Your answer should be only the lines below from the one with "- **Target**: 1-1.5" to the one with "- **Session Cache**: 30-35MB (active modules)", repeated exactly, ends included.

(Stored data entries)
*** Block opens ***
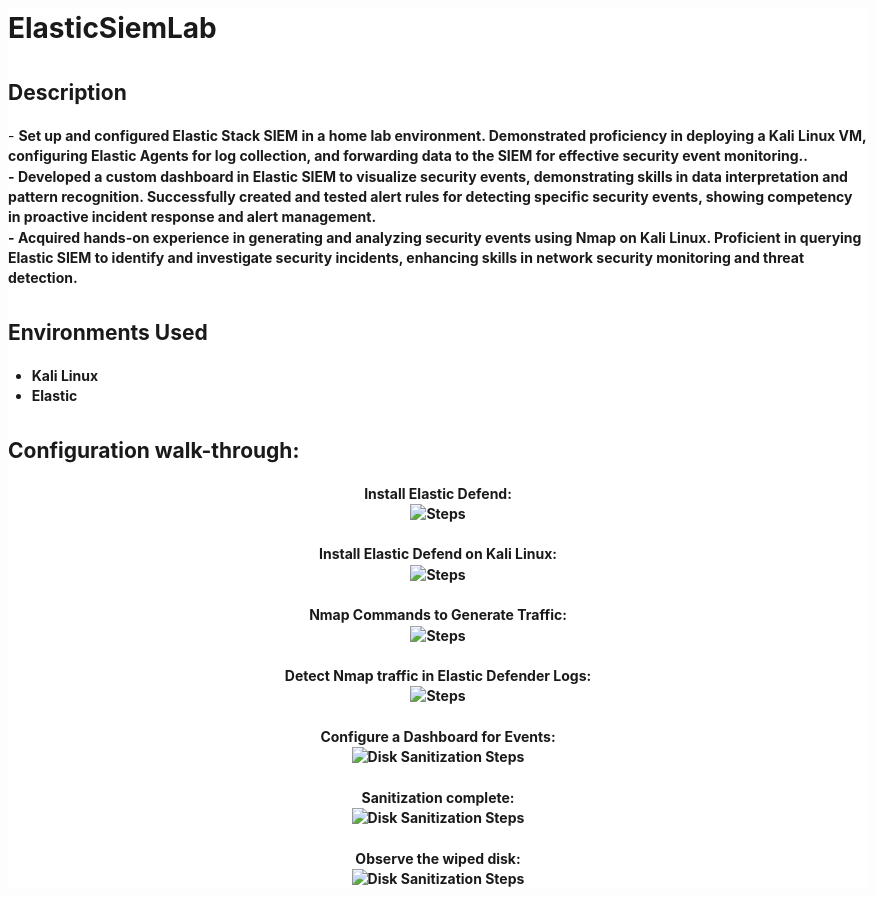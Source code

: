 # ElasticSiemLab
<h2>Description</h2>
- <b>Set up and configured Elastic Stack SIEM in a home lab environment. Demonstrated proficiency in deploying a Kali Linux VM, configuring Elastic Agents for log collection, and forwarding data to the SIEM for effective security event monitoring..
<br />
- <b>Developed a custom dashboard in Elastic SIEM to visualize security events, demonstrating skills in data interpretation and pattern recognition. Successfully created and tested alert rules for detecting specific security events, showing competency in proactive incident response and alert management.
<br />
- <b>Acquired hands-on experience in generating and analyzing security events using Nmap on Kali Linux. Proficient in querying Elastic SIEM to identify and investigate security incidents, enhancing skills in network security monitoring and threat detection.

<h2>Environments Used </h2>

- <b>Kali Linux</b>
- <b>Elastic</b> 

<h2>Configuration walk-through:</h2>

<p align="center">
Install Elastic Defend: <br/>
<img src="https://i.imgur.com/P07FReO.png" height="80%" width="80%" alt=" Steps"/>
<br />
<br />
Install Elastic Defend on Kali Linux:  <br/>
<img src="https://i.imgur.com/50JPBgB.png" height="80%" width="80%" alt="Steps"/>
<br />
<br />
Nmap Commands to Generate Traffic: <br/>
<img src="https://i.imgur.com/sgnVQEr.png" height="80%" width="80%" alt="Steps"/>
<br />
<br />
Detect Nmap traffic in Elastic Defender Logs:  <br/>
<img src="https://i.imgur.com/Tc1bdG1.png" height="80%" width="80%" alt="Steps"/>
<br />
<br />
Configure a Dashboard for Events:  <br/>
<img src="https://i.imgur.com/2zfNrWN.png" height="80%" width="80%" alt="Disk Sanitization Steps"/>
<br />
<br />
Sanitization complete:  <br/>
<img src="https://i.imgur.com/K71yaM2.png" height="80%" width="80%" alt="Disk Sanitization Steps"/>
<br />
<br />
Observe the wiped disk:  <br/>
<img src="https://i.imgur.com/AeZkvFQ.png" height="80%" width="80%" alt="Disk Sanitization Steps"/>
</p>

<!--
 ```diff
- text in red
+ text in green
! text in orange
# text in gray
@@ text in purple (and bold)@@
```
--!>
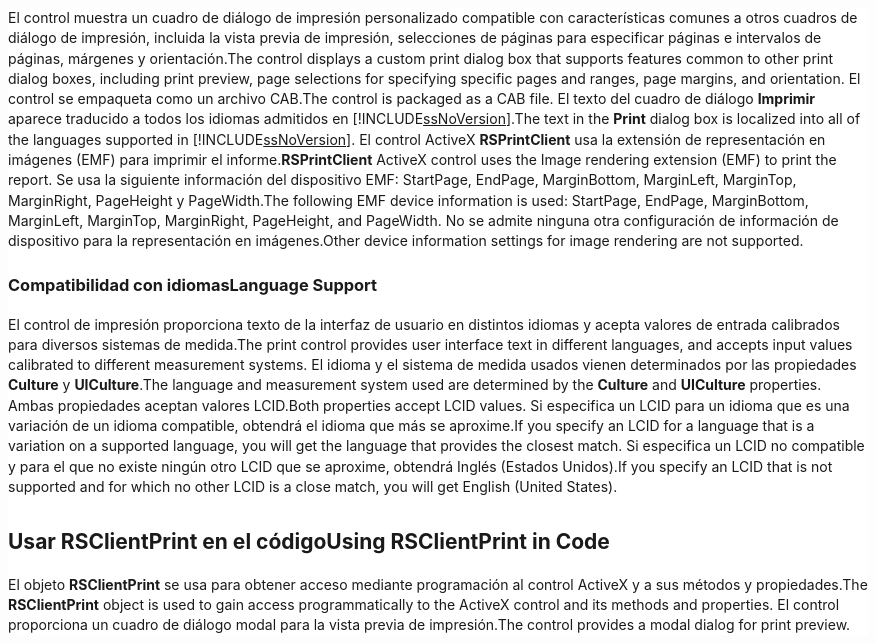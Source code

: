  <span data-ttu-id="72268-120">El control muestra un cuadro de diálogo de impresión personalizado compatible con características comunes a otros cuadros de diálogo de impresión, incluida la vista previa de impresión, selecciones de páginas para especificar páginas e intervalos de páginas, márgenes y orientación.</span><span class="sxs-lookup"><span data-stu-id="72268-120">The control displays a custom print dialog box that supports features common to other print dialog boxes, including print preview, page selections for specifying specific pages and ranges, page margins, and orientation.</span></span> <span data-ttu-id="72268-121">El control se empaqueta como un archivo CAB.</span><span class="sxs-lookup"><span data-stu-id="72268-121">The control is packaged as a CAB file.</span></span> <span data-ttu-id="72268-122">El texto del cuadro de diálogo **Imprimir** aparece traducido a todos los idiomas admitidos en [!INCLUDE[ssNoVersion](../../../includes/ssnoversion-md.md)].</span><span class="sxs-lookup"><span data-stu-id="72268-122">The text in the **Print** dialog box is localized into all of the languages supported in [!INCLUDE[ssNoVersion](../../../includes/ssnoversion-md.md)].</span></span> <span data-ttu-id="72268-123">El control ActiveX **RSPrintClient** usa la extensión de representación en imágenes (EMF) para imprimir el informe.</span><span class="sxs-lookup"><span data-stu-id="72268-123">**RSPrintClient** ActiveX control uses the Image rendering extension (EMF) to print the report.</span></span> <span data-ttu-id="72268-124">Se usa la siguiente información del dispositivo EMF: StartPage, EndPage, MarginBottom, MarginLeft, MarginTop, MarginRight, PageHeight y PageWidth.</span><span class="sxs-lookup"><span data-stu-id="72268-124">The following EMF device information is used: StartPage, EndPage, MarginBottom, MarginLeft, MarginTop, MarginRight, PageHeight, and PageWidth.</span></span> <span data-ttu-id="72268-125">No se admite ninguna otra configuración de información de dispositivo para la representación en imágenes.</span><span class="sxs-lookup"><span data-stu-id="72268-125">Other device information settings for image rendering are not supported.</span></span>  
  
### <a name="language-support"></a><span data-ttu-id="72268-126">Compatibilidad con idiomas</span><span class="sxs-lookup"><span data-stu-id="72268-126">Language Support</span></span>  
 <span data-ttu-id="72268-127">El control de impresión proporciona texto de la interfaz de usuario en distintos idiomas y acepta valores de entrada calibrados para diversos sistemas de medida.</span><span class="sxs-lookup"><span data-stu-id="72268-127">The print control provides user interface text in different languages, and accepts input values calibrated to different measurement systems.</span></span> <span data-ttu-id="72268-128">El idioma y el sistema de medida usados vienen determinados por las propiedades **Culture** y **UICulture**.</span><span class="sxs-lookup"><span data-stu-id="72268-128">The language and measurement system used are determined by the **Culture** and **UICulture** properties.</span></span> <span data-ttu-id="72268-129">Ambas propiedades aceptan valores LCID.</span><span class="sxs-lookup"><span data-stu-id="72268-129">Both properties accept LCID values.</span></span> <span data-ttu-id="72268-130">Si especifica un LCID para un idioma que es una variación de un idioma compatible, obtendrá el idioma que más se aproxime.</span><span class="sxs-lookup"><span data-stu-id="72268-130">If you specify an LCID for a language that is a variation on a supported language, you will get the language that provides the closest match.</span></span> <span data-ttu-id="72268-131">Si especifica un LCID no compatible y para el que no existe ningún otro LCID que se aproxime, obtendrá Inglés (Estados Unidos).</span><span class="sxs-lookup"><span data-stu-id="72268-131">If you specify an LCID that is not supported and for which no other LCID is a close match, you will get English (United States).</span></span>  
  
## <a name="using-rsclientprint-in-code"></a><span data-ttu-id="72268-132">Usar RSClientPrint en el código</span><span class="sxs-lookup"><span data-stu-id="72268-132">Using RSClientPrint in Code</span></span>  
 <span data-ttu-id="72268-133">El objeto **RSClientPrint** se usa para obtener acceso mediante programación al control ActiveX y a sus métodos y propiedades.</span><span class="sxs-lookup"><span data-stu-id="72268-133">The **RSClientPrint** object is used to gain access programmatically to the ActiveX control and its methods and properties.</span></span> <span data-ttu-id="72268-134">El control proporciona un cuadro de diálogo modal para la vista previa de impresión.</span><span class="sxs-lookup"><span data-stu-id="72268-134">The control provides a modal dialog for print preview.</span></span>  
  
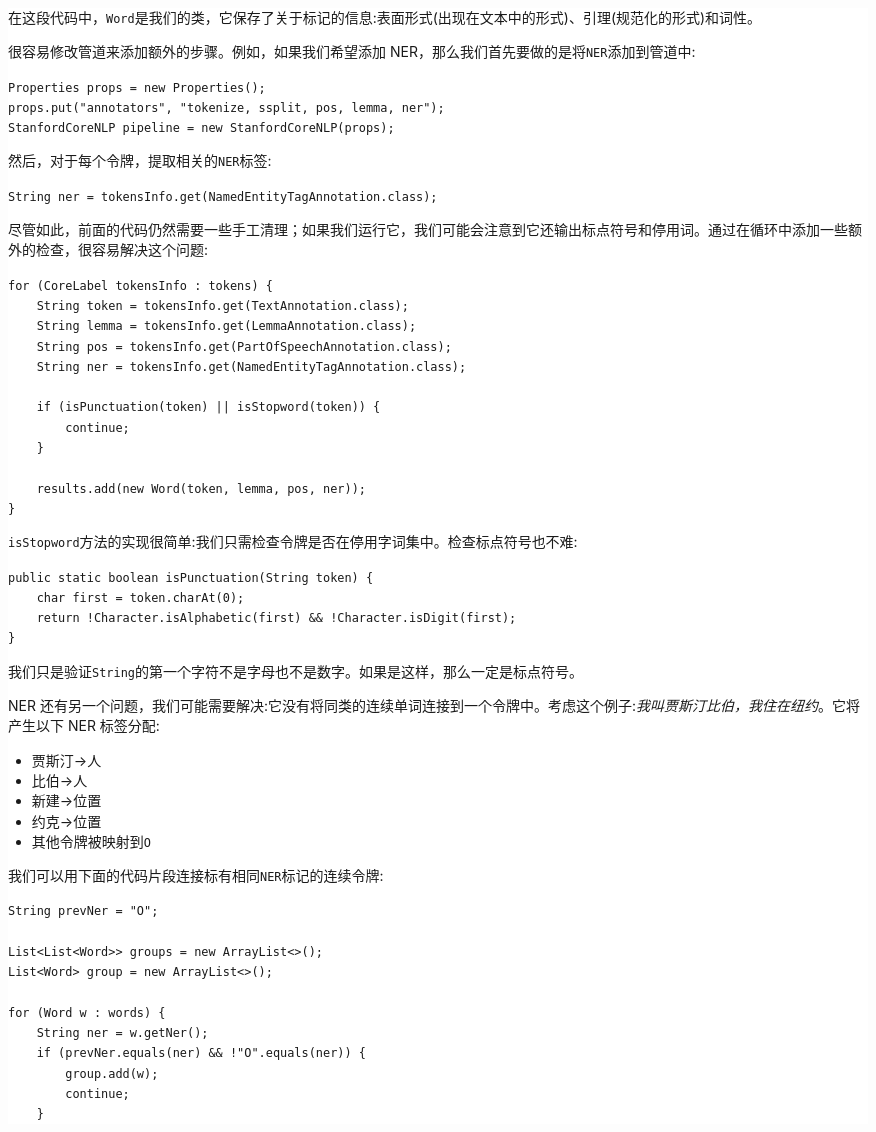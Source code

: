 在这段代码中，`Word`是我们的类，它保存了关于标记的信息:表面形式(出现在文本中的形式)、引理(规范化的形式)和词性。

很容易修改管道来添加额外的步骤。例如，如果我们希望添加 NER，那么我们首先要做的是将`NER`添加到管道中:

```
Properties props = new Properties();
props.put("annotators", "tokenize, ssplit, pos, lemma, ner");
StanfordCoreNLP pipeline = new StanfordCoreNLP(props);

```

然后，对于每个令牌，提取相关的`NER`标签:

```
String ner = tokensInfo.get(NamedEntityTagAnnotation.class);

```

尽管如此，前面的代码仍然需要一些手工清理；如果我们运行它，我们可能会注意到它还输出标点符号和停用词。通过在循环中添加一些额外的检查，很容易解决这个问题:

```
for (CoreLabel tokensInfo : tokens) {
    String token = tokensInfo.get(TextAnnotation.class);
    String lemma = tokensInfo.get(LemmaAnnotation.class);
    String pos = tokensInfo.get(PartOfSpeechAnnotation.class);
    String ner = tokensInfo.get(NamedEntityTagAnnotation.class);

    if (isPunctuation(token) || isStopword(token)) {
        continue;
    } 

    results.add(new Word(token, lemma, pos, ner));
}

```

`isStopword`方法的实现很简单:我们只需检查令牌是否在停用字词集中。检查标点符号也不难:

```
public static boolean isPunctuation(String token) {
    char first = token.charAt(0);
    return !Character.isAlphabetic(first) && !Character.isDigit(first);
}

```

我们只是验证`String`的第一个字符不是字母也不是数字。如果是这样，那么一定是标点符号。

NER 还有另一个问题，我们可能需要解决:它没有将同类的连续单词连接到一个令牌中。考虑这个例子:*我叫贾斯汀比伯，我住在纽约*。它将产生以下 NER 标签分配:

*   贾斯汀->人
*   比伯->人
*   新建->位置
*   约克->位置
*   其他令牌被映射到`O`

我们可以用下面的代码片段连接标有相同`NER`标记的连续令牌:

```
String prevNer = "O";

List<List<Word>> groups = new ArrayList<>();
List<Word> group = new ArrayList<>();

for (Word w : words) {
    String ner = w.getNer();
    if (prevNer.equals(ner) && !"O".equals(ner)) {
        group.add(w);
        continue;
    }

```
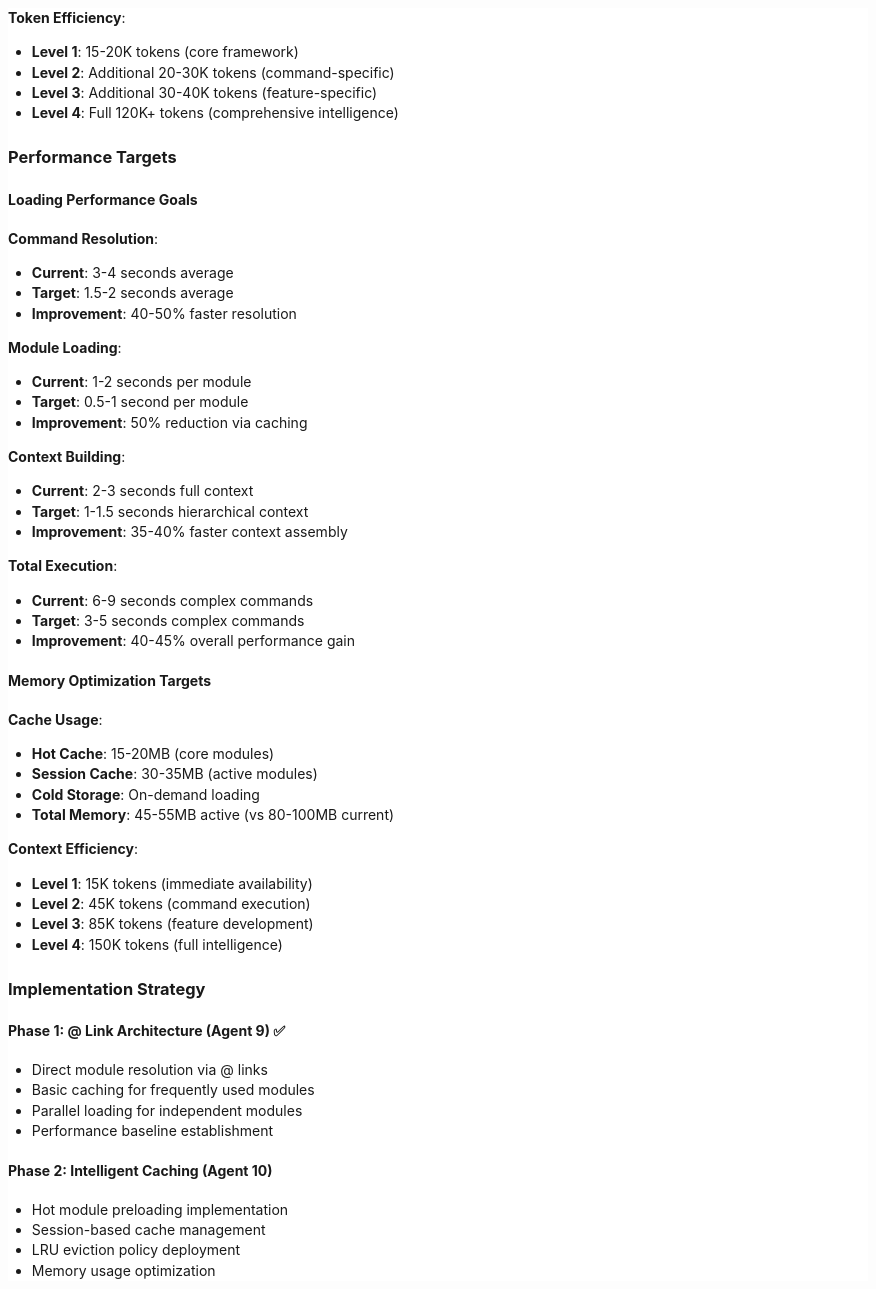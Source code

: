 **Token Efficiency**:
- **Level 1**: 15-20K tokens (core framework)
- **Level 2**: Additional 20-30K tokens (command-specific)
- **Level 3**: Additional 30-40K tokens (feature-specific)  
- **Level 4**: Full 120K+ tokens (comprehensive intelligence)

### Performance Targets

#### Loading Performance Goals

**Command Resolution**:
- **Current**: 3-4 seconds average
- **Target**: 1.5-2 seconds average
- **Improvement**: 40-50% faster resolution

**Module Loading**:
- **Current**: 1-2 seconds per module
- **Target**: 0.5-1 second per module  
- **Improvement**: 50% reduction via caching

**Context Building**:
- **Current**: 2-3 seconds full context
- **Target**: 1-1.5 seconds hierarchical context
- **Improvement**: 35-40% faster context assembly

**Total Execution**:
- **Current**: 6-9 seconds complex commands
- **Target**: 3-5 seconds complex commands
- **Improvement**: 40-45% overall performance gain

#### Memory Optimization Targets

**Cache Usage**:
- **Hot Cache**: 15-20MB (core modules)
- **Session Cache**: 30-35MB (active modules)
- **Cold Storage**: On-demand loading
- **Total Memory**: 45-55MB active (vs 80-100MB current)

**Context Efficiency**:
- **Level 1**: 15K tokens (immediate availability)
- **Level 2**: 45K tokens (command execution)
- **Level 3**: 85K tokens (feature development)
- **Level 4**: 150K tokens (full intelligence)

### Implementation Strategy

#### Phase 1: @ Link Architecture (Agent 9) ✅
- Direct module resolution via @ links
- Basic caching for frequently used modules
- Parallel loading for independent modules
- Performance baseline establishment

#### Phase 2: Intelligent Caching (Agent 10)
- Hot module preloading implementation
- Session-based cache management
- LRU eviction policy deployment
- Memory usage optimization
*** Block closes ***
# RESPONSE TO THE EXERCISE:
- **Target**: 1-1.5 seconds hierarchical context
- **Improvement**: 35-40% faster context assembly

**Total Execution**:
- **Current**: 6-9 seconds complex commands
- **Target**: 3-5 seconds complex commands
- **Improvement**: 40-45% overall performance gain

#### Memory Optimization Targets

**Cache Usage**:
- **Hot Cache**: 15-20MB (core modules)
- **Session Cache**: 30-35MB (active modules)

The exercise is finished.